Becoming Eve is an intensely beautiful and tragic coming-of-age story that weaves together timely commentary on faith and religiosity, gender politics, and the search for meaning among disparate cultures. This was my third show working with Arnulfo Maldonado, whose design similarly wove together a synagogue, community center, classroom, and apartment into one multi-faceted set.
Like Curse of the Starving Class, the volume of set dressing for Eve was immense. All 24 shelves of the upstage bookshelves needed to be brimming with hardcovers, and books found there way into almost every corner of the set throughout our tech process. While a couple of these pieces ended up being cut during preview rehearsals, tech found me designing and fabricating three unique rolling utility tables, each with their own dressing and practical light. As a result, I worked with closely with electricians during my time on Eve.

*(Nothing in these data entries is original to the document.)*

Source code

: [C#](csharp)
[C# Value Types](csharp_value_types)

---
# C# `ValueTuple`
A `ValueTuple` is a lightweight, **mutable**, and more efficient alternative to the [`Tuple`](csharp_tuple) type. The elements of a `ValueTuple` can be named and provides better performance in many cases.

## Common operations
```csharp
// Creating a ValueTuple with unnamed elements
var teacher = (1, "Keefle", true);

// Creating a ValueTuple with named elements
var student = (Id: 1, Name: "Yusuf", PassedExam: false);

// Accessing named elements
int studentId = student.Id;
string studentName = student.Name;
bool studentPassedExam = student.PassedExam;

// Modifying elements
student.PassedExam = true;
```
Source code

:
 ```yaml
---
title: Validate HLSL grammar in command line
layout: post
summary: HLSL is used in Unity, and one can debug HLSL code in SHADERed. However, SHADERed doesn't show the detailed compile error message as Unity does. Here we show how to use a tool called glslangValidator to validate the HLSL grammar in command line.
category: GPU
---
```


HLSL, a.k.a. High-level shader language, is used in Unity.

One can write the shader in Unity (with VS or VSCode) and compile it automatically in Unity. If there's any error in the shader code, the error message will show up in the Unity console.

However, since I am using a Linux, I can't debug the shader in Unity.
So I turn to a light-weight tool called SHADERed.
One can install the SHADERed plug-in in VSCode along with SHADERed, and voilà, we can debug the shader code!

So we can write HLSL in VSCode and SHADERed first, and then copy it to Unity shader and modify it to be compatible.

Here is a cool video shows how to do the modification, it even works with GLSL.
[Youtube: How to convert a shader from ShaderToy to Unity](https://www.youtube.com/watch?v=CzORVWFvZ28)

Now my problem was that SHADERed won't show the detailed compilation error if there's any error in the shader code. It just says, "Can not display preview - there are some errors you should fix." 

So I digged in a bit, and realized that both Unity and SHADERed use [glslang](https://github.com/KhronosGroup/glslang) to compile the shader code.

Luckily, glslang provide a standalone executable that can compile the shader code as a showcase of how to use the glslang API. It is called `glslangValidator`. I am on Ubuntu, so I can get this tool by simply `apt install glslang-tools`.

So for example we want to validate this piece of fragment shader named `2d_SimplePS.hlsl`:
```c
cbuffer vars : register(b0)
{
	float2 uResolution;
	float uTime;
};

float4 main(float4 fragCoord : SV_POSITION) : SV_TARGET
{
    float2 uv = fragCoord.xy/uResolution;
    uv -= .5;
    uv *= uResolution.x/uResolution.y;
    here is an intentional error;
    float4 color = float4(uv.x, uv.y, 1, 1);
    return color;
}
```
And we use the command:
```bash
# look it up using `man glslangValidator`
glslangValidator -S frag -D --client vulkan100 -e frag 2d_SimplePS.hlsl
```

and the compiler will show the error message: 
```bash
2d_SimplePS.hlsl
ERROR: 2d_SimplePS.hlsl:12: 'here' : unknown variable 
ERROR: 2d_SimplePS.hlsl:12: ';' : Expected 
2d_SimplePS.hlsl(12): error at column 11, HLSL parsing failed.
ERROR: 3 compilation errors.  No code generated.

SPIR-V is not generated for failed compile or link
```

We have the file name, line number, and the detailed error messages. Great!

In addition to a massive props package, Eve featured puppets that “aged” over the course of the show, as they represented our protagonist, Chava, in her male body before she transitioned. Working with puppet designer Amanda Villalobos and her team was a highlight of this process: many of my props interacted intimately with Amanda’s puppets and the puppeteers, and we maintained clear and steady communication amid a torrent of notes and changes during tech.
The most fun and challenging props projects included: fabricating practical Torah scrolls complete with custom-sewn velvet covers, fabricating practical tefillin, fabricating two kinds of Kosher cookies and a fake challah loaf, sourcing and distressing 20+ stacking chairs, correcting a pair of misfired CNC panels within 72 hours, swaddling an eerily realistic prop baby, and 3D printing a ner tamid lamp among many, many other small scenic motifs.